My “iPod Classic”, for all its faults, had survived going under a bus’s wheel unscathed and falling off my bike at speed a few times before I finally consigned it to the box of electronic stuff I wasn’t going to take with me when I emigrated three years ago. The Gameboy colour’s in the cupboard as I type! I might even bring it with me when society collapses and I have to forage.
Exactly - phones used to last! I also dropped my w810i a few times but it never broke. Great little phone. In fact I’m gonna charge mine to have a play on it. I think it had an MP3 player too!
It was still working back then, I changed because i was getting tired of typing on the small keys. I could type without looking, this was pretty cool ! All of the key had worn off anyway 😂
A other happy v630i user here. Don’t know how many years I spent all in all, but I used it for everything. Even remember loading some books as text files, and reading quite a lot on its tiny screen during the longer bus rides.
A Samsung slider. I remember watching the Matrix the first time, and when that phone popped open to reveal the keypad it was mind-blowing. Getting a slider phone a few years later was so satisfying.
The phone in the movie was a Nokia. I believe it was the 7910, if memory serves me correctly.
The spring loaded slide wasn’t really a thing. I think one version of the phone had it in the production release, but it was limited to a very small geographical area… I think somewhere in Asia? I forget.
Everywhere else had the phone to some extent, minus the spring loaded sliding action. You just had up push the cover down.
Source: my best friend had one. After… I think, 3? Years of owning it, he was so fed up with its dumb quirks that I think he snapped the slider thing off… Which had the mic in it, so he got a new phone right after that.
I can’t for the life of me remember what it was called, or who made it. It was a phone with a full keyboard, and instead of sliding the keyboard out it opened like a little laptop. When it was closed, it was a shiny silver blank rectangle with a display that would shine through when a call was made or when someone called me.

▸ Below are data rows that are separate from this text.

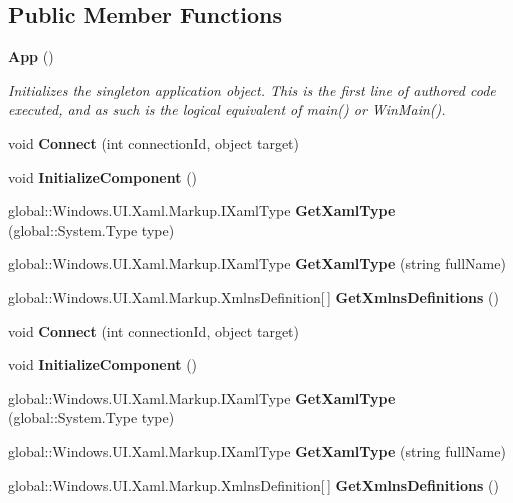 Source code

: \subsection*{Public Member Functions}
\begin{DoxyCompactItemize}
\item 
{\bf App} ()
\begin{DoxyCompactList}\small\item\em Initializes the singleton application object. This is the first line of authored code executed, and as such is the logical equivalent of main() or Win\+Main(). \end{DoxyCompactList}\item 
void {\bfseries Connect} (int connection\+Id, object target)\label{class_bundle_test_app_1_1_app_a0a5635d86e70a262031ceba6403a0f09}

\item 
void {\bfseries Initialize\+Component} ()\label{class_bundle_test_app_1_1_app_aa68b4e421fa0219b98819c91082d7885}

\item 
global\+::\+Windows.\+U\+I.\+Xaml.\+Markup.\+I\+Xaml\+Type {\bfseries Get\+Xaml\+Type} (global\+::\+System.\+Type type)\label{class_bundle_test_app_1_1_app_a2ce321b9da23883ba14f16b34da5169f}

\item 
global\+::\+Windows.\+U\+I.\+Xaml.\+Markup.\+I\+Xaml\+Type {\bfseries Get\+Xaml\+Type} (string full\+Name)\label{class_bundle_test_app_1_1_app_aa412ded48806f9e13662001548cd7c3d}

\item 
global\+::\+Windows.\+U\+I.\+Xaml.\+Markup.\+Xmlns\+Definition[$\,$] {\bfseries Get\+Xmlns\+Definitions} ()\label{class_bundle_test_app_1_1_app_a510e2dd8e2de1264eed6f3f35fcbd3be}

\item 
void {\bfseries Connect} (int connection\+Id, object target)\label{class_bundle_test_app_1_1_app_a0a5635d86e70a262031ceba6403a0f09}

\item 
void {\bfseries Initialize\+Component} ()\label{class_bundle_test_app_1_1_app_aa68b4e421fa0219b98819c91082d7885}

\item 
global\+::\+Windows.\+U\+I.\+Xaml.\+Markup.\+I\+Xaml\+Type {\bfseries Get\+Xaml\+Type} (global\+::\+System.\+Type type)\label{class_bundle_test_app_1_1_app_a2ce321b9da23883ba14f16b34da5169f}

\item 
global\+::\+Windows.\+U\+I.\+Xaml.\+Markup.\+I\+Xaml\+Type {\bfseries Get\+Xaml\+Type} (string full\+Name)\label{class_bundle_test_app_1_1_app_aa412ded48806f9e13662001548cd7c3d}

\item 
global\+::\+Windows.\+U\+I.\+Xaml.\+Markup.\+Xmlns\+Definition[$\,$] {\bfseries Get\+Xmlns\+Definitions} ()\label{class_bundle_test_app_1_1_app_a510e2dd8e2de1264eed6f3f35fcbd3be}

\end{DoxyCompactItemize}
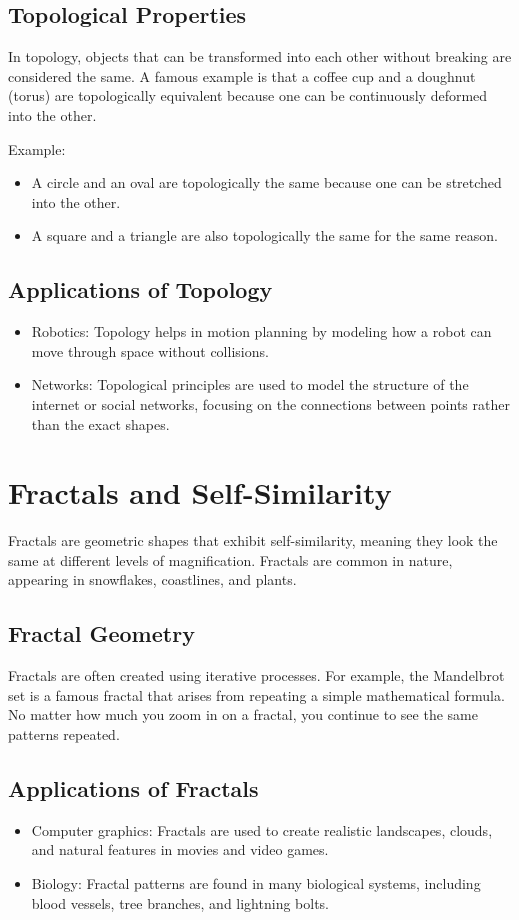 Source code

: \subsection{Topological Properties}
In topology, objects that can be transformed into each other without breaking are considered the same. A famous example is that a coffee cup and a doughnut (torus) are topologically equivalent because one can be continuously deformed into the other.

Example:
\begin{itemize}
    \item A circle and an oval are topologically the same because one can be stretched into the other.
    \item A square and a triangle are also topologically the same for the same reason.
\end{itemize}

\subsection{Applications of Topology}
\begin{itemize}
    \item Robotics: Topology helps in motion planning by modeling how a robot can move through space without collisions.
    \item Networks: Topological principles are used to model the structure of the internet or social networks, focusing on the connections between points rather than the exact shapes.
\end{itemize}

\section{Fractals and Self-Similarity}
Fractals are geometric shapes that exhibit self-similarity, meaning they look the same at different levels of magnification. Fractals are common in nature, appearing in snowflakes, coastlines, and plants.

\subsection{Fractal Geometry}
Fractals are often created using iterative processes. For example, the Mandelbrot set is a famous fractal that arises from repeating a simple mathematical formula. No matter how much you zoom in on a fractal, you continue to see the same patterns repeated.

\subsection{Applications of Fractals}
\begin{itemize}
    \item Computer graphics: Fractals are used to create realistic landscapes, clouds, and natural features in movies and video games.
    \item Biology: Fractal patterns are found in many biological systems, including blood vessels, tree branches, and lightning bolts.
\end{itemize}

There were so many cool unique phones before Basic Rectangle With Button took over.
The last phone I had before I got an Android phone was an LG EnV2. I still have the thing, it still turns on though no networks support it and the battery is toast. Sometimes I just hold it in my hand for a few minutes because it’s just such a nicer thing to interact with than my S10e.
I don’t really count it as a “dumb phone” though. I had some Samsung slider before that that really was a “Camera phone.” Effectively no web browser, no app ecosystem at all, you could barely get the pictures it took out of it. The EnV2 was USB, there were games and things you could get for it, it had some email and web capability.
Then I got my LG Ally phone running some android version from before they started naming them after sweets, and it’s all been downhill from there.
you could barely get the pictures it took out of it.
Ugh. I had some kind of old Samsung flip phone in the late 2000’s and I had a picture on it of my ATV hanging upside down in the top of a tree. Easily 20m high. But I had trouble getting the pic off the phone, and now the phone is long gone.
Don’t remember exactly what it was, but I think it was Samsung and was one of the ones where you slid it up to access the keypad. I got it around middle school as a hand-me-down from my dad. I thought it was the absolute coolest thing at the time, despite that was around when my parents were upgrading to smart phones. I’ll definitely have to look it up to see what it was.
Edit:
On GSMArena there is 66 pages of different model Samsung phones and plenty that you slid up to access the keypad. Finding the exact model would be like finding a straw of hay in a needle stack, so I’m giving up after 14 pages.
Yeah took me forever to find mine, about 20 pages. Worth it for the nostalgia hit though. GSM arrange by age though so if you can guess when you got it that might narrow it down for you.